┌──

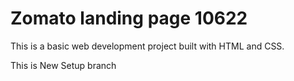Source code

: # Zomato landing page 10622

This is a basic web development project built with HTML and CSS.

This is New Setup branch
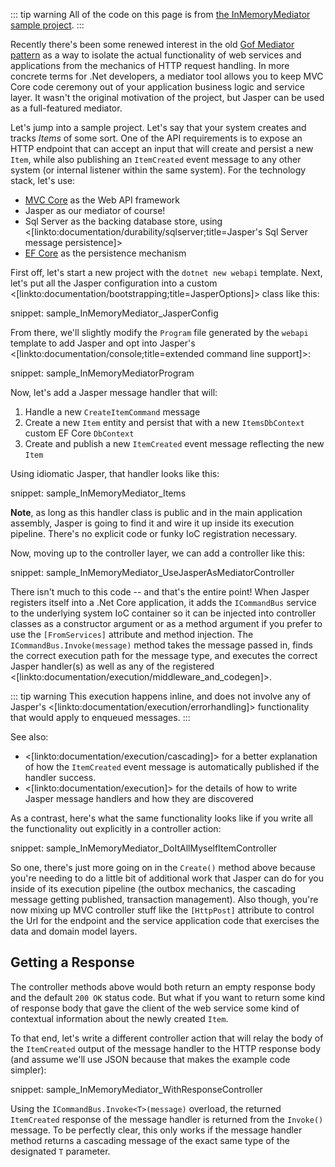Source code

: <!--title:Jasper as a Mediator-->

::: tip warning
All of the code on this page is from [the InMemoryMediator sample project](https://github.com/JasperFx/JasperSamples/tree/master/InMemoryMediator).
:::

Recently there's been some renewed interest in the old [Gof Mediator pattern](https://en.wikipedia.org/wiki/Mediator_pattern) as a way to isolate 
the actual functionality of web services and applications from the mechanics of HTTP request handling. In more concrete terms for .Net developers,
a mediator tool allows you to keep MVC Core code ceremony out of your application business logic and service layer. It wasn't the original motivation of the project,
but Jasper can be used as a full-featured mediator.


Let's jump into a sample project. Let's say that your system creates and tracks *Items* of some sort. One of the API requirements is to expose an HTTP
endpoint that can accept an input that will create and persist a new `Item`, while also publishing an `ItemCreated` event message to any other system 
(or internal listener within the same system). For the technology stack, let's use:

* [MVC Core](https://docs.microsoft.com/en-us/aspnet/core/mvc/overview?view=aspnetcore-3.1) as the Web API framework
* Jasper as our mediator of course!
* Sql Server as the backing database store, using <[linkto:documentation/durability/sqlserver;title=Jasper's Sql Server message persistence]>
* [EF Core](https://docs.microsoft.com/en-us/ef/core/) as the persistence mechanism

First off, let's start a new project with the `dotnet new webapi` template. Next, let's put all the Jasper configuration into a 
custom <[linkto:documentation/bootstrapping;title=JasperOptions]> class like this:

snippet: sample_InMemoryMediator_JasperConfig

From there, we'll slightly modify the `Program` file generated by the `webapi` template to add Jasper and opt 
into Jasper's <[linkto:documentation/console;title=extended command line support]>:

snippet: sample_InMemoryMediatorProgram

Now, let's add a Jasper message handler that will:

1. Handle a new `CreateItemCommand` message
1. Create a new `Item` entity and persist that with a new `ItemsDbContext` custom EF Core `DbContext`
1. Create and publish a new `ItemCreated` event message reflecting the new `Item`

Using idiomatic Jasper, that handler looks like this:

snippet: sample_InMemoryMediator_Items

**Note**, as long as this handler class is public and in the main application assembly, Jasper is going
to find it and wire it up inside its execution pipeline. There's no explicit code or funky IoC registration necessary. 


Now, moving up to the controller layer, we can add a controller like this:

snippet: sample_InMemoryMediator_UseJasperAsMediatorController

There isn't much to this code -- and that's the entire point! When Jasper registers itself into
a .Net Core application, it adds the `ICommandBus` service to the underlying system IoC container
so it can be injected into controller classes as a constructor argument or as a method argument
if you prefer to use the `[FromServices]` attribute and method injection. The `ICommandBus.Invoke(message)` 
method takes the message passed in, finds the correct execution path for the message type, and 
executes the correct Jasper handler(s) as well as any of the registered <[linkto:documentation/execution/middleware_and_codegen]>.

::: tip warning
This execution happens inline, and does not involve any of Jasper's <[linkto:documentation/execution/errorhandling]>
functionality that would apply to enqueued messages.
:::

See also:
 
 * <[linkto:documentation/execution/cascading]> for a better explanation of how the `ItemCreated`
event message is automatically published if the handler success.
* <[linkto:documentation/execution]> for the details of how to write Jasper message handlers and how they
are discovered 

As a contrast, here's what the same functionality looks like if you write all the functionality out
explicitly in a controller action:

snippet: sample_InMemoryMediator_DoItAllMyselfItemController

So one, there's just more going on in the `Create()` method above because you're needing to do a little bit of
additional work that Jasper can do for you inside of its execution pipeline (the outbox mechanics, the cascading message getting published, transaction management).
Also though, you're now mixing up MVC controller stuff like the `[HttpPost]` attribute to control the 
Url for the endpoint and the service application code that exercises the data and domain model layers.


## Getting a Response

The controller methods above would both return an empty response body and the default `200 OK` status code.
But what if you want to return some kind of response body that gave the client of the web service some
kind of contextual information about the newly created `Item`. 

To that end, let's write a different controller action that will relay the body of the `ItemCreated`
output of the message handler to the HTTP response body (and assume we'll use JSON because that makes the 
example code simpler):

snippet: sample_InMemoryMediator_WithResponseController

Using the `ICommandBus.Invoke<T>(message)` overload, the returned `ItemCreated` response 
of the message handler is returned from the `Invoke()` message. To be perfectly clear, this only
works if the message handler method returns a cascading message of the exact same type of the 
designated `T` parameter.
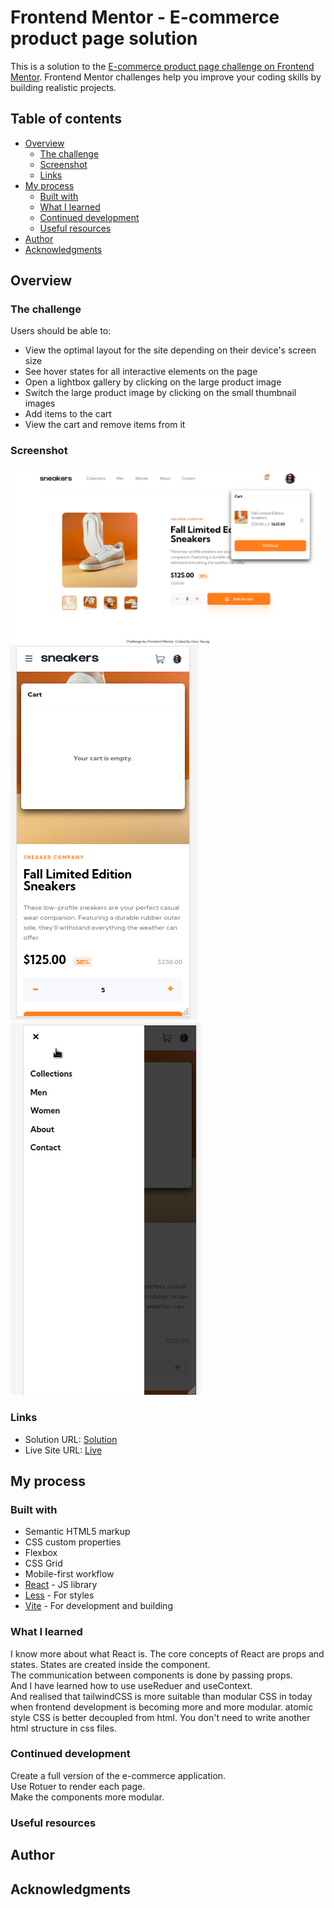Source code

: # Frontend Mentor - E-commerce product page solution

This is a solution to the [E-commerce product page challenge on Frontend Mentor](https://www.frontendmentor.io/challenges/ecommerce-product-page-UPsZ9MJp6). Frontend Mentor challenges help you improve your coding skills by building realistic projects.

## Table of contents

- [Overview](#overview)
  - [The challenge](#the-challenge)
  - [Screenshot](#screenshot)
  - [Links](#links)
- [My process](#my-process)
  - [Built with](#built-with)
  - [What I learned](#what-i-learned)
  - [Continued development](#continued-development)
  - [Useful resources](#useful-resources)
- [Author](#author)
- [Acknowledgments](#acknowledgments)


## Overview

### The challenge

Users should be able to:

- View the optimal layout for the site depending on their device's screen size
- See hover states for all interactive elements on the page
- Open a lightbox gallery by clicking on the large product image
- Switch the large product image by clicking on the small thumbnail images
- Add items to the cart
- View the cart and remove items from it

### Screenshot

![Desktop](./ecommerce-product-page-desktop.png)
![Mobile](./ecommerce-product-page-mobile.png)
![Mobile-Menu](./ecommerce-product-page-mobile-menu.png)


### Links
- Solution URL: [Solution](https://github.com/garyeung/Frontend-Mentor-Challenges/tree/master/ecommerce-product-page-main)
- Live Site URL: [Live](https://garyeung.github.io/Frontend-Mentor-Challenges/ecommerce-product-page-main)

## My process

### Built with

- Semantic HTML5 markup
- CSS custom properties
- Flexbox
- CSS Grid
- Mobile-first workflow
- [React](https://reactjs.org/) - JS library
- [Less](https://lesscss.org/) - For styles
- [Vite](https://vitejs.dev/)  - For development and building 


### What I learned
I know more about what React is. The core concepts of React are props and states. States are created inside the component.  
The communication between components is done by passing props.   
And I have learned how to use useReduer and useContext.   
And realised that tailwindCSS is more suitable than modular CSS in today when frontend development is becoming more and more modular. atomic style CSS is better decoupled from html.   You don't need to write another html structure in css files.

### Continued development
Create a full version of the e-commerce application.  
Use Rotuer to render each page.  
Make the components more modular.  

### Useful resources

## Author


## Acknowledgments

└──

What you need to do: The data must be reproduced exactly, and no picture may appear in the copy.

Finished task:
Source code

: # Zomato landing page 10622

This is a basic web development project built with HTML and CSS.

This is New Setup branch
Source code

: <!--title:Jasper as a Mediator-->

::: tip warning
All of the code on this page is from [the InMemoryMediator sample project](https://github.com/JasperFx/JasperSamples/tree/master/InMemoryMediator).
:::

Recently there's been some renewed interest in the old [Gof Mediator pattern](https://en.wikipedia.org/wiki/Mediator_pattern) as a way to isolate 
the actual functionality of web services and applications from the mechanics of HTTP request handling. In more concrete terms for .Net developers,
a mediator tool allows you to keep MVC Core code ceremony out of your application business logic and service layer. It wasn't the original motivation of the project,
but Jasper can be used as a full-featured mediator.


Let's jump into a sample project. Let's say that your system creates and tracks *Items* of some sort. One of the API requirements is to expose an HTTP
endpoint that can accept an input that will create and persist a new `Item`, while also publishing an `ItemCreated` event message to any other system 
(or internal listener within the same system). For the technology stack, let's use:

* [MVC Core](https://docs.microsoft.com/en-us/aspnet/core/mvc/overview?view=aspnetcore-3.1) as the Web API framework
* Jasper as our mediator of course!
* Sql Server as the backing database store, using <[linkto:documentation/durability/sqlserver;title=Jasper's Sql Server message persistence]>
* [EF Core](https://docs.microsoft.com/en-us/ef/core/) as the persistence mechanism

First off, let's start a new project with the `dotnet new webapi` template. Next, let's put all the Jasper configuration into a 
custom <[linkto:documentation/bootstrapping;title=JasperOptions]> class like this:

snippet: sample_InMemoryMediator_JasperConfig

From there, we'll slightly modify the `Program` file generated by the `webapi` template to add Jasper and opt 
into Jasper's <[linkto:documentation/console;title=extended command line support]>:

snippet: sample_InMemoryMediatorProgram

Now, let's add a Jasper message handler that will:

1. Handle a new `CreateItemCommand` message
1. Create a new `Item` entity and persist that with a new `ItemsDbContext` custom EF Core `DbContext`
1. Create and publish a new `ItemCreated` event message reflecting the new `Item`

Using idiomatic Jasper, that handler looks like this:

snippet: sample_InMemoryMediator_Items

**Note**, as long as this handler class is public and in the main application assembly, Jasper is going
to find it and wire it up inside its execution pipeline. There's no explicit code or funky IoC registration necessary. 


Now, moving up to the controller layer, we can add a controller like this:

snippet: sample_InMemoryMediator_UseJasperAsMediatorController

There isn't much to this code -- and that's the entire point! When Jasper registers itself into
a .Net Core application, it adds the `ICommandBus` service to the underlying system IoC container
so it can be injected into controller classes as a constructor argument or as a method argument
if you prefer to use the `[FromServices]` attribute and method injection. The `ICommandBus.Invoke(message)` 
method takes the message passed in, finds the correct execution path for the message type, and 
executes the correct Jasper handler(s) as well as any of the registered <[linkto:documentation/execution/middleware_and_codegen]>.

::: tip warning
This execution happens inline, and does not involve any of Jasper's <[linkto:documentation/execution/errorhandling]>
functionality that would apply to enqueued messages.
:::

See also:
 
 * <[linkto:documentation/execution/cascading]> for a better explanation of how the `ItemCreated`
event message is automatically published if the handler success.
* <[linkto:documentation/execution]> for the details of how to write Jasper message handlers and how they
are discovered 

As a contrast, here's what the same functionality looks like if you write all the functionality out
explicitly in a controller action:

snippet: sample_InMemoryMediator_DoItAllMyselfItemController

So one, there's just more going on in the `Create()` method above because you're needing to do a little bit of
additional work that Jasper can do for you inside of its execution pipeline (the outbox mechanics, the cascading message getting published, transaction management).
Also though, you're now mixing up MVC controller stuff like the `[HttpPost]` attribute to control the 
Url for the endpoint and the service application code that exercises the data and domain model layers.


## Getting a Response

The controller methods above would both return an empty response body and the default `200 OK` status code.
But what if you want to return some kind of response body that gave the client of the web service some
kind of contextual information about the newly created `Item`. 

To that end, let's write a different controller action that will relay the body of the `ItemCreated`
output of the message handler to the HTTP response body (and assume we'll use JSON because that makes the 
example code simpler):

snippet: sample_InMemoryMediator_WithResponseController

Using the `ICommandBus.Invoke<T>(message)` overload, the returned `ItemCreated` response 
of the message handler is returned from the `Invoke()` message. To be perfectly clear, this only
works if the message handler method returns a cascading message of the exact same type of the 
designated `T` parameter.
Source code

: # Frontend Mentor - E-commerce product page solution

This is a solution to the [E-commerce product page challenge on Frontend Mentor](https://www.frontendmentor.io/challenges/ecommerce-product-page-UPsZ9MJp6). Frontend Mentor challenges help you improve your coding skills by building realistic projects.

## Table of contents

- [Overview](#overview)
  - [The challenge](#the-challenge)
  - [Screenshot](#screenshot)
  - [Links](#links)
- [My process](#my-process)
  - [Built with](#built-with)
  - [What I learned](#what-i-learned)
  - [Continued development](#continued-development)
  - [Useful resources](#useful-resources)
- [Author](#author)
- [Acknowledgments](#acknowledgments)


## Overview

### The challenge

Users should be able to:

- View the optimal layout for the site depending on their device's screen size
- See hover states for all interactive elements on the page
- Open a lightbox gallery by clicking on the large product image
- Switch the large product image by clicking on the small thumbnail images
- Add items to the cart
- View the cart and remove items from it

### Screenshot

![Desktop](./ecommerce-product-page-desktop.png)
![Mobile](./ecommerce-product-page-mobile.png)
![Mobile-Menu](./ecommerce-product-page-mobile-menu.png)


### Links
- Solution URL: [Solution](https://github.com/garyeung/Frontend-Mentor-Challenges/tree/master/ecommerce-product-page-main)
- Live Site URL: [Live](https://garyeung.github.io/Frontend-Mentor-Challenges/ecommerce-product-page-main)

## My process

### Built with

- Semantic HTML5 markup
- CSS custom properties
- Flexbox
- CSS Grid
- Mobile-first workflow
- [React](https://reactjs.org/) - JS library
- [Less](https://lesscss.org/) - For styles
- [Vite](https://vitejs.dev/)  - For development and building 


### What I learned
I know more about what React is. The core concepts of React are props and states. States are created inside the component.  
The communication between components is done by passing props.   
And I have learned how to use useReduer and useContext.   
And realised that tailwindCSS is more suitable than modular CSS in today when frontend development is becoming more and more modular. atomic style CSS is better decoupled from html.   You don't need to write another html structure in css files.

### Continued development
Create a full version of the e-commerce application.  
Use Rotuer to render each page.  
Make the components more modular.  

### Useful resources

## Author


## Acknowledgments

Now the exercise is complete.